The addition of AgNPs in combination with the consortium in petroleum waste contaminated soils may not accelerate the degradation rate of total petroleum hydrocarbons. However, this study also shows that inoculated hydrocarbon degraders remained ineffective with the addition of AgNPs to petroleum waste-contaminated soils. This suggests that AgNPs’ antimicrobial activity was ineffective at a lower concentration (1.5 mg/kg). AgNPs may not be present in their original form after a certain incubation period. In addition, the presence of organic compounds may alter the original form of added AgNPs in the petroleum waste. Hence, AgNPs become inactive to elevate the mineralization of total petroleum hydrocarbons in the presence of hydrocarbon degraders [28,71].

The petroleum waste used in our study was composed of n-alkanes and isoprenoids, where 80% were n-alkanes (nC11 to nC33) and 10% were isoprenoids. When consortium was added to petroleum waste contaminated soils, the degradation rate of short and long-chain hydrocarbons was accelerated. Approximately 30% short-chain and 20% long-chain hydrocarbons were degraded on day 20. Besides, only 10% of medium-chain hydrocarbons were degraded at day 20 of incubation. After that, n-alkanes almost disappeared on day 240 of incubation. Isoprenoids also completely disappeared. The result of this study is not consistent with the findings of Gazali and coworkers [60]. They reported that a consortium prepared from Bacillus and Pseudomonas sp. was effective to degrade medium and long carbon chain n-alkanes in the soil impregnated with engine oil over 30 days. Whereas, Maletic and colleagues [63] reported that n-alkanes present in crude oil-contaminated soils with middle chain hydrocarbons were degraded rapidly in comparison to long-chain hydrocarbons. They concluded that the delay in the degradation of long carbon chain hydrocarbons is due to their hydrophobic nature, making it difficult for microbes to degrade rapidly. The degradation of short chain hydrocarbons with consortium was also reported by Bento and colleague [72] and Naeem and coworkers [73]. They reported that a consortium composed of Bacillus cereus, Bacillus sphaericus, Bacillus fusiformis, Bacillus pumilus, Acinetobacter junii, and Pseudomonas sp. can accelerate the degradation of short-chain hydrocarbons, whereas long-chain hydrocarbons were degraded slowly at the end of the incubation period (240 days).
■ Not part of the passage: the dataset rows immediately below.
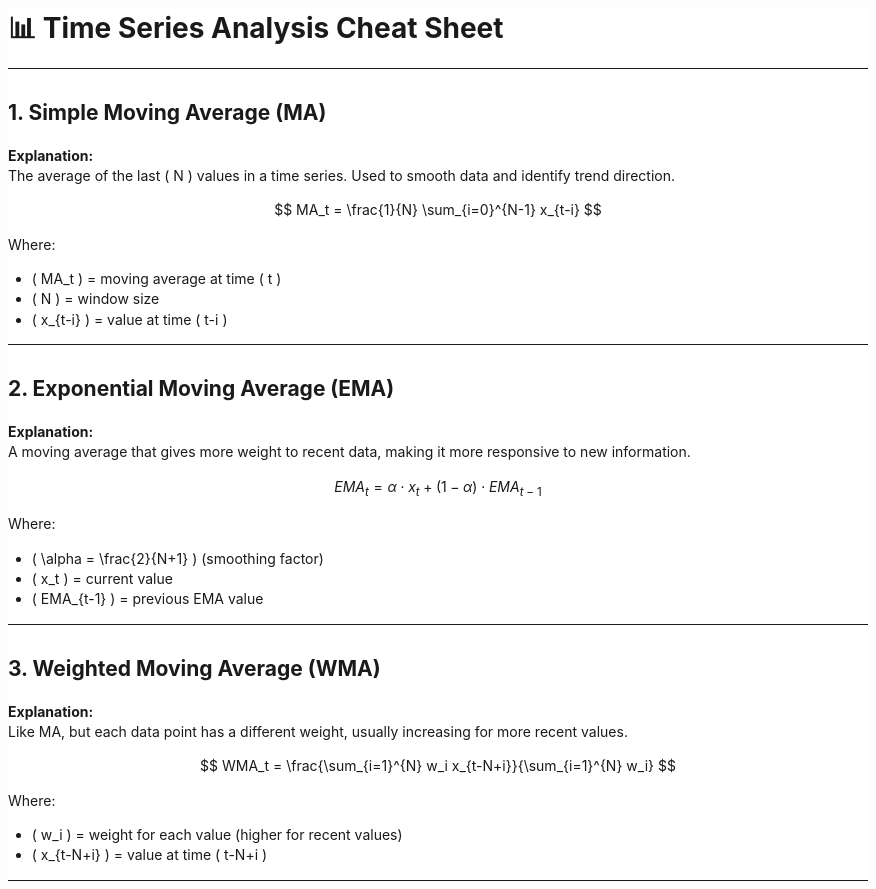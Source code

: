 # 📊 Time Series Analysis Cheat Sheet

---

## 1. Simple Moving Average (MA)

**Explanation:**  
The average of the last \( N \) values in a time series. Used to smooth data and identify trend direction.

$$
MA_t = \frac{1}{N} \sum_{i=0}^{N-1} x_{t-i}
$$

Where:  
- \( MA_t \) = moving average at time \( t \)  
- \( N \) = window size  
- \( x_{t-i} \) = value at time \( t-i \)

---

## 2. Exponential Moving Average (EMA)

**Explanation:**  
A moving average that gives more weight to recent data, making it more responsive to new information.

$$
EMA_t = \alpha \cdot x_t + (1 - \alpha) \cdot EMA_{t-1}
$$

Where:  
- \( \alpha = \frac{2}{N+1} \) (smoothing factor)  
- \( x_t \) = current value  
- \( EMA_{t-1} \) = previous EMA value

---

## 3. Weighted Moving Average (WMA)

**Explanation:**  
Like MA, but each data point has a different weight, usually increasing for more recent values.

$$
WMA_t = \frac{\sum_{i=1}^{N} w_i x_{t-N+i}}{\sum_{i=1}^{N} w_i}
$$

Where:  
- \( w_i \) = weight for each value (higher for recent values)  
- \( x_{t-N+i} \) = value at time \( t-N+i \)

---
Regression analysis also validates those ‘treatments’ (T1–T7) and the ‘number of days’ significantly affects the TPHs (Table 4 and Table 5). Individual p-values of both factors, i.e., treatments and number of days, are 0.00011 and 0.00019, respectively. Both these values are significantly less than 0.05. This further implies that both factors and the number of days tremendously affect the TPHs values.

5. Conclusions

In conclusion, amendment with a consortium of hydrocarbon-degrading bacteria degraded 70% more TPHs consortium than all other treatments over a short period. This degradation is mediated by microbes more likely because there was enough carbon source available for microbes to perform their activity. Fertilizer alone or in combination with AgNPs and consortium slows the rate of degradation of TPHs over a short period, but later on, enhances the rate of degradation of TPHs, and a negligible amount remained at the end of the incubation period. However, silver nitrate nanoparticles (AgNPs) alone had no significant effect on the rate of degradation of TPHs. Therefore, it is recommended to investigate the degradation potential of carbon-based nanoparticles in the future for the degradation of petroleum hydrocarbons. This study also revealed that the efficiency of AgNPs under viscous unrefined oil is negligible. This may be because the highly viscous oil is more resistant to degradation than lighter oil. Therefore, it is recommended to apply metal nanoparticles to lightweight refined oil than highly viscous petroleum waste in the future.